Nei giorni in cui il comune di Milano rinuncia ad Equitalia per l’esazione delle multe e avvia un condono sulla riscossione delle esazioni delle cartelle risalenti a dieci anni fa, è opportuno ricordare una volta per tutte i fondamentali, ricordando una tra le norme meno conosciute da chi subisce le multe, cioè l’obbligo di dichiarare il conducente del veicolo che ha commesso l’infrazione.
Fuori i nomi
La legge è chiara: il proprietario dell’auto ha 60 giorni dalla notifica della multa per comunicare all’autorità chi era alla guida del veicolo nel momento in cui è stata contestata la contravvenzione. La ratio della norma è quella di punire la persona fisica (non il veicolo) che ha commesso la contravvenzione, in modo da potergli decurtare i punti della patente.
Lo dice la legge…
La norma è attuata con una riga sottile quanto importante, nel verbale che arriva a casa: l’invito a dichiarare le generalità del conducente. Quello che la burocrazia chiama “invito” è un vero e proprio obbligo che, alla fine dei conti, può arrivare a costare anche 1000 euro a chi non lo evade, a meno di non avere un’ottima scusa per nascondere l’identità del guidatore.
…a meno di non avere una scusa
Infatti, in caso di giustificato motivo, si può non dare l’identità di chi guidava. E qui, però, iniziano i guai perché, letteralmente, ogni amministrazione ha una sua regola, quindi, a seconda del comune o dell’istituzione che ha emesso la multa può cambiare la ragione per considerarlo, quindi, occhio. Tuttavia, se entro 150 giorni, senza giustificato motivo, non viene comunicata l’identità di chi guidava, le sanzioni schizzano in alto.
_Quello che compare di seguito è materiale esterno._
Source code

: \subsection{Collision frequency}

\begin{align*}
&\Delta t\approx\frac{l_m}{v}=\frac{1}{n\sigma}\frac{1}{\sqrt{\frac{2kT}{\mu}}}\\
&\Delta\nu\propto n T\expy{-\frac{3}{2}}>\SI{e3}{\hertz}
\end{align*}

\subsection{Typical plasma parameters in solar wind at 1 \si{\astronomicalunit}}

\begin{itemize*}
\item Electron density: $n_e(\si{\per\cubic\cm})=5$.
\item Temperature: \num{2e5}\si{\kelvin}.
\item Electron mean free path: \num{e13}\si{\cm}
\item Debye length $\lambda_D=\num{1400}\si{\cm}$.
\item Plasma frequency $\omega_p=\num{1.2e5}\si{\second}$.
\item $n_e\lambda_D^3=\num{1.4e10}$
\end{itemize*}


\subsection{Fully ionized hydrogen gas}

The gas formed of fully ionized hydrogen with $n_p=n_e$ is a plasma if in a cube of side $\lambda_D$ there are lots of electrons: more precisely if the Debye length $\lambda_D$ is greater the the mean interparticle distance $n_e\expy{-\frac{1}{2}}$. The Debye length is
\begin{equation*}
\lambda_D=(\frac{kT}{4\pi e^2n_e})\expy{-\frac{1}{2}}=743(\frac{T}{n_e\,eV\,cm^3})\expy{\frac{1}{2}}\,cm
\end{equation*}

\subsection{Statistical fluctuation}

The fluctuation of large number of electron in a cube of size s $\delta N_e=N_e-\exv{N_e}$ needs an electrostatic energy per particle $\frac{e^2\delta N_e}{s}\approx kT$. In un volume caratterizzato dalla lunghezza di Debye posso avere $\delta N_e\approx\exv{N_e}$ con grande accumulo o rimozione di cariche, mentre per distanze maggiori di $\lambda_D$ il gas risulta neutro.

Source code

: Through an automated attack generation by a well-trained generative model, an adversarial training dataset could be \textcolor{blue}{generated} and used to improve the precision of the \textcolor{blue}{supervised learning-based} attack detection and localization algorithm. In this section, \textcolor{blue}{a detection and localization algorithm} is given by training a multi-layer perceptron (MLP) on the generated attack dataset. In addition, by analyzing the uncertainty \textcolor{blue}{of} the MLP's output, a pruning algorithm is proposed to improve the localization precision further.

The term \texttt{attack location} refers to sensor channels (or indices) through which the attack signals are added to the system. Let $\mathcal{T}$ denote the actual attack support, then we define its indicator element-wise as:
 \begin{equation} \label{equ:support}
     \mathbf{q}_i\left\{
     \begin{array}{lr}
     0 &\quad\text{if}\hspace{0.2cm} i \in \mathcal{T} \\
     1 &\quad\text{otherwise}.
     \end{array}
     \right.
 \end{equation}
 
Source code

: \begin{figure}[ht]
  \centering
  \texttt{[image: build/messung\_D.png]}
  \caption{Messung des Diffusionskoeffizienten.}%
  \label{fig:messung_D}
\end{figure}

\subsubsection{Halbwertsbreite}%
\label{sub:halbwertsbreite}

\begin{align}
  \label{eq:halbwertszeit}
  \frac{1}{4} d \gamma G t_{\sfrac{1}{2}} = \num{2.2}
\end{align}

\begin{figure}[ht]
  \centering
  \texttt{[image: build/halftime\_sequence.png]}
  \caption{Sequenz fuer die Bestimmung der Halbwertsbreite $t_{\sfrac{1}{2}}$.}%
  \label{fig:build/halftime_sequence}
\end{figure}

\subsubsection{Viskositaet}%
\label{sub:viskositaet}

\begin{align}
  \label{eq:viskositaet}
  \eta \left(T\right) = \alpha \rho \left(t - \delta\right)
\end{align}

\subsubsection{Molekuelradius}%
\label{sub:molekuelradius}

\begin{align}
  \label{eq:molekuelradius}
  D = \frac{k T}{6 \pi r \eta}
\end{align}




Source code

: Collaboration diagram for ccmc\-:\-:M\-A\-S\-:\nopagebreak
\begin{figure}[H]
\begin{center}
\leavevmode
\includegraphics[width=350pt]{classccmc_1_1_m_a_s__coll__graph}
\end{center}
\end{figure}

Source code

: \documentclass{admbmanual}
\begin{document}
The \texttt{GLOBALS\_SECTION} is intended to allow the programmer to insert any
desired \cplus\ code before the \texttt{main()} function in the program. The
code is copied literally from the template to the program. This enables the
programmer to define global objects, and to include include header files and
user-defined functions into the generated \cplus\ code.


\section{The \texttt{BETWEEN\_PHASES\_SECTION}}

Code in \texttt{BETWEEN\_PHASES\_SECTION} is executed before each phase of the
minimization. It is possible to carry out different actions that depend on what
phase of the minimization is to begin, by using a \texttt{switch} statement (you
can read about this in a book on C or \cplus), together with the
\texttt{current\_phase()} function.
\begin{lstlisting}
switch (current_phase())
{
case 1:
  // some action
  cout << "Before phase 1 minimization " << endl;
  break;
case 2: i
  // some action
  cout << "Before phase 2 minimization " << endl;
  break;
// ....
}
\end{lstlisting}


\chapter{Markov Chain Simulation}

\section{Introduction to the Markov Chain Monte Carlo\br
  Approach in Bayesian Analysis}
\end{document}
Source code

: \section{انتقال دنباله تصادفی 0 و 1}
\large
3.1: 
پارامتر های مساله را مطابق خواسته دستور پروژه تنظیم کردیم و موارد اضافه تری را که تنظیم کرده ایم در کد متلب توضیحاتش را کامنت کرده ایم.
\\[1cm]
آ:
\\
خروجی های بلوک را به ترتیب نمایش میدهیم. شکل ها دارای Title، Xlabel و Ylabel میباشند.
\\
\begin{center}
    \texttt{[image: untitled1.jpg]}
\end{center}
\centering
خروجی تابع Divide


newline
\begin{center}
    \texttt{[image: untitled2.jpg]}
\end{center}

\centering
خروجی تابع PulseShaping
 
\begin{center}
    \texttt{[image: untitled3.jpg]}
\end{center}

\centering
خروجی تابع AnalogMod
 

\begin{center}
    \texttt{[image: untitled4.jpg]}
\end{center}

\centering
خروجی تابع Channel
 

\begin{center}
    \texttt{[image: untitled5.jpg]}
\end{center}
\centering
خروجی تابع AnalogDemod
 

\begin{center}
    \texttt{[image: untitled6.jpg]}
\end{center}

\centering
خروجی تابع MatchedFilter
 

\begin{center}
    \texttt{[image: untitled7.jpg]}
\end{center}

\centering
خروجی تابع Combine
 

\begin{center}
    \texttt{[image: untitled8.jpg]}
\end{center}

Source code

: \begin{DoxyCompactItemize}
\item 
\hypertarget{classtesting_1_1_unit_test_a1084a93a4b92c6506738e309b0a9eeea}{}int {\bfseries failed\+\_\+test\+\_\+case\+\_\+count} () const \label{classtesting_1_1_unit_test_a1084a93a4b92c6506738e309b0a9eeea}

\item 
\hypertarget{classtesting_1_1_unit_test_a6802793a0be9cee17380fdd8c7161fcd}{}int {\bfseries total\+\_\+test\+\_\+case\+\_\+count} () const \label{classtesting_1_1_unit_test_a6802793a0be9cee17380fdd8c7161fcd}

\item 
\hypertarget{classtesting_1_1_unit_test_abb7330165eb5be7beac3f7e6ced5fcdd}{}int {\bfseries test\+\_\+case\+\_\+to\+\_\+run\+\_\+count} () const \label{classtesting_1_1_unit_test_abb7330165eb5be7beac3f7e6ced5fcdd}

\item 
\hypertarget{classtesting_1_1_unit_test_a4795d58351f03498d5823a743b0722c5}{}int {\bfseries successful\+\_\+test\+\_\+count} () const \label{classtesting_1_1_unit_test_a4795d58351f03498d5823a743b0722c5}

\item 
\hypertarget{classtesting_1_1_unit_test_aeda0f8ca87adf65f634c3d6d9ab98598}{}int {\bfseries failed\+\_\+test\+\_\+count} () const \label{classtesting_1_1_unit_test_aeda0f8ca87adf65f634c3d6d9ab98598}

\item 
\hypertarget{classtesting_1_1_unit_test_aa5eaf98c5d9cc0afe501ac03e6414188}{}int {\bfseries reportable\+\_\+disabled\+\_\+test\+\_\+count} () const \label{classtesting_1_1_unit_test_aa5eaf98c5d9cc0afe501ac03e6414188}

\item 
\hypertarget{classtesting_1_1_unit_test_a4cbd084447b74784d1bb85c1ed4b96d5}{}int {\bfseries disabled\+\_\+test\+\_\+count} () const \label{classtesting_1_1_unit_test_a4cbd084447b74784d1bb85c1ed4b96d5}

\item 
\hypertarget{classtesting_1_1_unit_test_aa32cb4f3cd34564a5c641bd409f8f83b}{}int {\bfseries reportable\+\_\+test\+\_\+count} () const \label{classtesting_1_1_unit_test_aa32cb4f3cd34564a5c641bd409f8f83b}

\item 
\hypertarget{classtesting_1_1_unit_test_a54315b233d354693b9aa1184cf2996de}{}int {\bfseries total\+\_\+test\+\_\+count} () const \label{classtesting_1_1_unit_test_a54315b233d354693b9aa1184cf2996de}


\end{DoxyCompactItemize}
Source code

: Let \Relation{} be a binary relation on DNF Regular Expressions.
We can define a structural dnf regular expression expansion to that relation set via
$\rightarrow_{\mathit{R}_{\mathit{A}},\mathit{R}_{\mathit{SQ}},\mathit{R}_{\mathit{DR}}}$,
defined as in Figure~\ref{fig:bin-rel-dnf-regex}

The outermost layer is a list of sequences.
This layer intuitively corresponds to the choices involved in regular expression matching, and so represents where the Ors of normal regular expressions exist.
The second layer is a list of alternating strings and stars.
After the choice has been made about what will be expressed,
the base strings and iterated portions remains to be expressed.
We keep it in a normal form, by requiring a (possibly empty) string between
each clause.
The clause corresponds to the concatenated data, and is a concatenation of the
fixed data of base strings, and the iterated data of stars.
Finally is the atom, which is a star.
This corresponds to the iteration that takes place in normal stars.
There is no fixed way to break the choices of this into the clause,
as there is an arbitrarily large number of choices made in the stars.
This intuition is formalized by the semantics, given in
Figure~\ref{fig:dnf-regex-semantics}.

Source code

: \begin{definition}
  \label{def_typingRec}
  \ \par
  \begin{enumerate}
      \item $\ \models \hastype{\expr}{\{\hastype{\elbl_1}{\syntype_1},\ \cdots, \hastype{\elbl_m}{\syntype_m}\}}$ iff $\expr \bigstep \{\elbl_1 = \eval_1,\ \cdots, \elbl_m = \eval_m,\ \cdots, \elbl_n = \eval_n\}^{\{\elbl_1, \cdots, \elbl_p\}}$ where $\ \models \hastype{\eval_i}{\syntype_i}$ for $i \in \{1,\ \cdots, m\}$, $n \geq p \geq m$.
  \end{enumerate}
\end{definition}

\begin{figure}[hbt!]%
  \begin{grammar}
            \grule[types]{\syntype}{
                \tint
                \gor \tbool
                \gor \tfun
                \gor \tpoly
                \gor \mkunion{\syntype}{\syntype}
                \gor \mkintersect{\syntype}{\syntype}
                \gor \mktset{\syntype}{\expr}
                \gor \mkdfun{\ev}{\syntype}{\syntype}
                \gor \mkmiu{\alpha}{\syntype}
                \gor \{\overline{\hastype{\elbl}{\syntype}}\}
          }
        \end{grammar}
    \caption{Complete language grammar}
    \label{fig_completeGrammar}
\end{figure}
E se la multa è contestata?
La domanda successiva è se va dato il nome del conducente anche quando la multa è oggetto di ricorso. Qua, le tesi sono divergenti e gli esperti sono divisi in due: tra chi è per dare il nome e chi è per non darlo. Tuttavia, forse, in attesa che la giurisprudenza si muova, è meglio risolvere la cosa alla radice e vuotare subito il sacco.